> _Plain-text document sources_
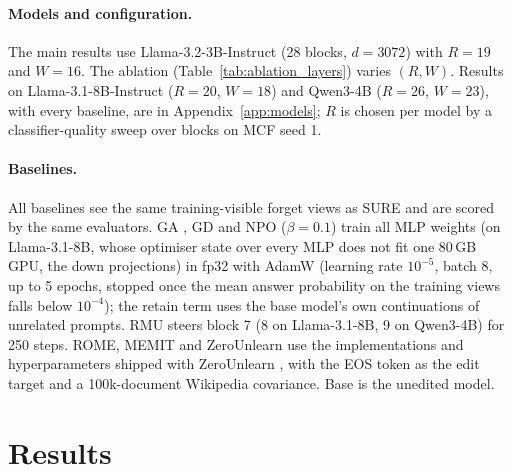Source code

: \documentclass{article}
\theoremstyle{remark}
\theoremstyle{definition}
\begin{document}
\paragraph{Models and configuration.}
The main results use Llama-3.2-3B-Instruct \citep{grattafiori2024llama3} (28 blocks, $d=3072$) with $R=19$ and $W=16$. The ablation (Table~\ref{tab:ablation_layers}) varies $(R,W)$. Results on Llama-3.1-8B-Instruct ($R=20$, $W=18$) and Qwen3-4B \citep{yang2025qwen3} ($R=26$, $W=23$), with every baseline, are in Appendix~\ref{app:models}; $R$ is chosen per model by a classifier-quality sweep over blocks on MCF seed 1.

\paragraph{Baselines.}
All baselines see the same training-visible forget views as SURE and are scored by the same evaluators. GA \citep{jang2023knowledgeunlearning}, GD \citep{liu2022gd} and NPO \citep{zhang2024npo} ($\beta=0.1$) train all MLP weights (on Llama-3.1-8B, whose optimiser state over every MLP does not fit one 80\,GB GPU, the down projections) in fp32 with AdamW (learning rate $10^{-5}$, batch 8, up to 5 epochs, stopped once the mean answer probability on the training views falls below $10^{-4}$); the retain term uses the base model's own continuations of unrelated prompts. RMU \citep{li2024wmdp} steers block 7 (8 on Llama-3.1-8B, 9 on Qwen3-4B) for 250 steps. ROME, MEMIT and ZeroUnlearn use the implementations and hyperparameters shipped with ZeroUnlearn \citep{lin2026zerounlearn}, with the EOS token as the edit target and a 100k-document Wikipedia covariance. Base is the unedited model.

\section{Results}
\label{sec:results}
\end{document}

> _ABOUT THIS EXERCISE_
State how many lines in the records above contain the word "theoremstyle", and give only that number.

> _EXERCISE RESPONSE_
2